The last point – proving your social skills – is tough to explain in words, but you need to be polished and you can’t hesitate when you answer questions.

The best way to get good at this one is to practice with any friends who are smooth talkers and imitate them as much as possible.

Also, make brevity a habit – many engineers ramble on endlessly about technical details, but in interviews you want to keep 90% of your answers to 2-3 sentences at the most. If they want more, let them ask.

Technical Questions

Since you don’t have a finance background, bankers will have lower expectations when it comes to technical questions.

But that doesn’t mean you can just ignore them: at the very minimum, you need to know the fundamental accounting and valuation questions – the 3 financial statements, how they link together, how to walk through changes to the statements, and how to value a company.

You could get questions on more advanced topics like merger models and LBO models, but these are more common if you’ve had some type of finance experience: definitely know the basic concepts, but don’t spend time learning every single obscure detail.

If you’re in a time crunch, your best bet here is a comprehensive, concise interview guide that lays out everything in plain and simple terms.

Plan B Options

So you networked your butt off, you spun your resume as best you could, and you nailed your interviews.

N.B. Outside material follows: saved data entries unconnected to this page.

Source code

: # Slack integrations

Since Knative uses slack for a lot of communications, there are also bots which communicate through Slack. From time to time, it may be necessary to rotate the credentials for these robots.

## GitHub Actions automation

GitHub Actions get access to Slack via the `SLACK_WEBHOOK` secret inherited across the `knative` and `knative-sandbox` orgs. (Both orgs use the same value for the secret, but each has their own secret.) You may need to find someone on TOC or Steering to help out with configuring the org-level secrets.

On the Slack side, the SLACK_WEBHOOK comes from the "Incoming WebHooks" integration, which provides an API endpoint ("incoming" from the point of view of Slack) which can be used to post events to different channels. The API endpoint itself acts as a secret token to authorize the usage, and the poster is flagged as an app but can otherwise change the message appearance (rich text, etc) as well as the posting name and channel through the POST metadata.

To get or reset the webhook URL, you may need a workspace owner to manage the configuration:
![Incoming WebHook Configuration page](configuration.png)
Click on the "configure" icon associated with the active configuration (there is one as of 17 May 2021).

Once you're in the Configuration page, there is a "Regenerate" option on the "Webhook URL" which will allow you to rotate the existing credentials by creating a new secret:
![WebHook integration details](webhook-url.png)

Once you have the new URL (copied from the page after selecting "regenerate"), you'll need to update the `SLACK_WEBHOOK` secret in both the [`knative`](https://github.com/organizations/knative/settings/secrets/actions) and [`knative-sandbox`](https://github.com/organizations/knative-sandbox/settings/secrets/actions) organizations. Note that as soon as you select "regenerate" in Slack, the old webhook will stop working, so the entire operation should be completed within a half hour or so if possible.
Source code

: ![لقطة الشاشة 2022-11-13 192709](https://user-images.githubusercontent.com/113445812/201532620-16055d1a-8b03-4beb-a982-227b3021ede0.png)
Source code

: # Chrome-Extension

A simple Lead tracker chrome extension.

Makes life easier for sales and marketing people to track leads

But you came out of it with no offers.

What are your options?

1. Consider Finance Roles Outside of Investment Banking

See the section above on hedge funds, trading, and middle / back office roles. While these have some disadvantages compared to investment banking, they’re still much better than sitting around watching TV all day.

You could also think about asset management, private wealth management, consulting, or anything else that takes you closer to business – investment banking is not the be-all end-all that some would have you believe.

2. Business School

It’s never a magic bullet solution, but you can use business school to re-brand yourself… if you do it properly.

Just make sure you get into a top MBA program, that you do some kind of pre-MBA internship, and that you have a few years of full-time work experience first.

3. Keep At It

This one is only applicable if you’re working full-time: if you’re in school, you have deadlines.

But if you’re already out and working, keep in mind that the job search process takes a long time even if you’re spending 8 hours a day on it.

Expect to spend 6-9 months looking before you find anything – and it might take a year or longer in a poor economy.

So don’t throw in the towel until you’ve exhausted Plans B, C, and D.

Series: Career Transitions

M&I - Brian

About the Author

Brian DeChesare is the Founder of Mergers & Inquisitions and Breaking Into Wall Street. In his spare time, he enjoys memorizing obscure Excel functions, editing resumes, obsessing over TV shows, traveling like a drug dealer, and defeating Sauron.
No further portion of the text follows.